WHAT TO PRODUCE: How many lines in the data below contain the string "negative"? State that number only.

EXERCISE DATA:

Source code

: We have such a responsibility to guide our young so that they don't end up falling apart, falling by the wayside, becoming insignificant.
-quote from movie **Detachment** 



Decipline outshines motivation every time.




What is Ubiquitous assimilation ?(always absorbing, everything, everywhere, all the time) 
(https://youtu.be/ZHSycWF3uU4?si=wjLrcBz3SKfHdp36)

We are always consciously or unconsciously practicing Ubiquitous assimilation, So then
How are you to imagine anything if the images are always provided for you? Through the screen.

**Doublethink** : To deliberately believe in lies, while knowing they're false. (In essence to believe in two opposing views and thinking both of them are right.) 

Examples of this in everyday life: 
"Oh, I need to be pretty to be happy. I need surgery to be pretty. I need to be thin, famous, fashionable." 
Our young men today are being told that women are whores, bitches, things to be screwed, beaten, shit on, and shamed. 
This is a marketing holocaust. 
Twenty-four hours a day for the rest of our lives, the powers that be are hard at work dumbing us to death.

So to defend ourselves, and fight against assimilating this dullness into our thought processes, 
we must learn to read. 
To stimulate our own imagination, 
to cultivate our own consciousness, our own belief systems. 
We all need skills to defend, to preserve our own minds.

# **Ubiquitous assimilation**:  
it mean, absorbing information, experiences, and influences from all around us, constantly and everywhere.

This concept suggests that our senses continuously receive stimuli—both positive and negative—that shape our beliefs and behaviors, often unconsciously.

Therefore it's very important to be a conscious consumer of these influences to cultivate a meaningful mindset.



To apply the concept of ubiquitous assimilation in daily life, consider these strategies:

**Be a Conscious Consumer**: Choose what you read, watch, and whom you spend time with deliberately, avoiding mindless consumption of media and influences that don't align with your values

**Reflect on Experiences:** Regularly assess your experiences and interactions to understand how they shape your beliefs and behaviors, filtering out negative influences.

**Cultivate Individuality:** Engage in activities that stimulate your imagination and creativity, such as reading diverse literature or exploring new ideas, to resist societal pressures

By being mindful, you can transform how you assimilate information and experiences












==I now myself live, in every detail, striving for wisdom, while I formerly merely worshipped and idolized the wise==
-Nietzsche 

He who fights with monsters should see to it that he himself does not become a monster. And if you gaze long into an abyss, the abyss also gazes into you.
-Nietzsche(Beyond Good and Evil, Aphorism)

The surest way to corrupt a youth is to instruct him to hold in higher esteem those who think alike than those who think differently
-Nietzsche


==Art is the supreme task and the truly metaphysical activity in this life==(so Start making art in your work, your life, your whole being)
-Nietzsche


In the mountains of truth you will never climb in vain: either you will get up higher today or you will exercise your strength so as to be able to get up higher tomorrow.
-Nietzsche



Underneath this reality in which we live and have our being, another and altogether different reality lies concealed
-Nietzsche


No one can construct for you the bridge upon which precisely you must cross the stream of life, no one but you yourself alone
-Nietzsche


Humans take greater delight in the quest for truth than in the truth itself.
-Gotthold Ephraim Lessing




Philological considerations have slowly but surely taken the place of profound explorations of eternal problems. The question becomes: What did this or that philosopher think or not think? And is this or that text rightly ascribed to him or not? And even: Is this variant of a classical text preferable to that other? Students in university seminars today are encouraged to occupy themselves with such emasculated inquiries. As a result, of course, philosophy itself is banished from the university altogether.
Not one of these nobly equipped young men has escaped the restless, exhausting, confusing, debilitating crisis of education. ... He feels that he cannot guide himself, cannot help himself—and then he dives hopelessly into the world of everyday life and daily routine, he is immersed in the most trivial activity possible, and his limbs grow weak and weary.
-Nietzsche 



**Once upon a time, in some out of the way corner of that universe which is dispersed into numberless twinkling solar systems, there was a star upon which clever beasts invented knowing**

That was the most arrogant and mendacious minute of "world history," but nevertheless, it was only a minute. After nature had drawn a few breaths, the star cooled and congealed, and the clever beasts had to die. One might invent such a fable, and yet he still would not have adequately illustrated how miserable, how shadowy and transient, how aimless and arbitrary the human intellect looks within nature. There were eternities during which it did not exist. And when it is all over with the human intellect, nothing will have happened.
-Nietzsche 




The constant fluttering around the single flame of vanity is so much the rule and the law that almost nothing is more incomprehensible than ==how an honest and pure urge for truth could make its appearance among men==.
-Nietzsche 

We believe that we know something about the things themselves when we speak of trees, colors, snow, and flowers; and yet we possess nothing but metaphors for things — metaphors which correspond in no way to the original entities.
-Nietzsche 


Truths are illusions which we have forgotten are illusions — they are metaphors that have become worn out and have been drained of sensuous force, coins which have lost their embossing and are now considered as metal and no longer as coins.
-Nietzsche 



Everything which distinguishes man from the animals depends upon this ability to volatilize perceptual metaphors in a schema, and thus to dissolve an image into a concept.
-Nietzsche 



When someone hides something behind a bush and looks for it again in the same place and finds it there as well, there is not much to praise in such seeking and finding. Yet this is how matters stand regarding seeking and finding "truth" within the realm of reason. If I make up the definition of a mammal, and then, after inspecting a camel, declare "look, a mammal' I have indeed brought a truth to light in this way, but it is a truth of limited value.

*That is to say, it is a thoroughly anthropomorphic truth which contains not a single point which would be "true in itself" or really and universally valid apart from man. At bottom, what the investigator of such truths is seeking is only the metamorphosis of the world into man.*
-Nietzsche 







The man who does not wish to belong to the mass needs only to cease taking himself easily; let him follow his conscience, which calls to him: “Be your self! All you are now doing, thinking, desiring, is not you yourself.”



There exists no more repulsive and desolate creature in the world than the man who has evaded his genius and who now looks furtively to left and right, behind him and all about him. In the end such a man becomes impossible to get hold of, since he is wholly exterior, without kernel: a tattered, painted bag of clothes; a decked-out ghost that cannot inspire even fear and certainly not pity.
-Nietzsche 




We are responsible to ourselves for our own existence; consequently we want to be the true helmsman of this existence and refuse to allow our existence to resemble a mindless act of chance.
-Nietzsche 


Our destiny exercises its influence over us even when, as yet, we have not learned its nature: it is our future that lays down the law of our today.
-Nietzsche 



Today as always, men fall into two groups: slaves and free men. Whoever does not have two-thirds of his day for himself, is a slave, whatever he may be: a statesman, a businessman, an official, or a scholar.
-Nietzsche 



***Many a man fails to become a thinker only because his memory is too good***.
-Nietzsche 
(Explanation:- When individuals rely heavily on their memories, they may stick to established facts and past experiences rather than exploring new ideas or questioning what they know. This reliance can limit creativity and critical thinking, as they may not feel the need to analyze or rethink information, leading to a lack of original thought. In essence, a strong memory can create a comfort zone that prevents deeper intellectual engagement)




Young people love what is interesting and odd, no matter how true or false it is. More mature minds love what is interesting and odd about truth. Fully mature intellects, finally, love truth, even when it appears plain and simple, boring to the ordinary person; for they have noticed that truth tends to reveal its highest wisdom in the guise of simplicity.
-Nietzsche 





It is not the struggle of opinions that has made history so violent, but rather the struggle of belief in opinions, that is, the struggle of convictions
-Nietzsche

---

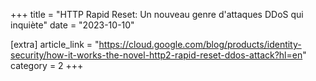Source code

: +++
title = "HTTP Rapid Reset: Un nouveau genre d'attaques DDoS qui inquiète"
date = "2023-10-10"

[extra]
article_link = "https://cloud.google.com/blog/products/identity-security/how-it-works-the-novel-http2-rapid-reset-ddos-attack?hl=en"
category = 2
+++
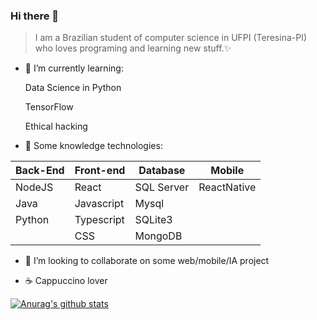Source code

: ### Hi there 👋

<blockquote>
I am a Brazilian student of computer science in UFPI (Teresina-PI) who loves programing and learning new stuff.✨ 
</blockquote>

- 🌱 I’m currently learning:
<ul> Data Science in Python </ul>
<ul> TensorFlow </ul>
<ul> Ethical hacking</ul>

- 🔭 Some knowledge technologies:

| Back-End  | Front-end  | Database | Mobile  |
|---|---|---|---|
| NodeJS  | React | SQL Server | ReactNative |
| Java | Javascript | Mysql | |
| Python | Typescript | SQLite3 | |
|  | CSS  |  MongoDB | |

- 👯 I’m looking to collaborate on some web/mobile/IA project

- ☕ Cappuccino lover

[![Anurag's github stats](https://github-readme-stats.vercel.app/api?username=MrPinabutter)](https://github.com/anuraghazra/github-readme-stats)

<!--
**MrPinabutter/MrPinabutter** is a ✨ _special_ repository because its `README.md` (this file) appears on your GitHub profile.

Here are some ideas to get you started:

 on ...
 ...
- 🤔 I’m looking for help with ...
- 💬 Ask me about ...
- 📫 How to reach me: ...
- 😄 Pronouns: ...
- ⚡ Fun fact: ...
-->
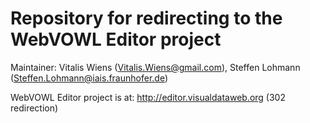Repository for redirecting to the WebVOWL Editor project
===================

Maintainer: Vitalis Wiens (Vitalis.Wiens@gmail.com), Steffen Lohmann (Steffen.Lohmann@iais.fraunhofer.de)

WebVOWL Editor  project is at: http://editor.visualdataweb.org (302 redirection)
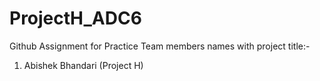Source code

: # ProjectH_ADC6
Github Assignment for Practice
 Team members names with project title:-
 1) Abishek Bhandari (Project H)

SOLUTION FOR THIS EXERCISE: 2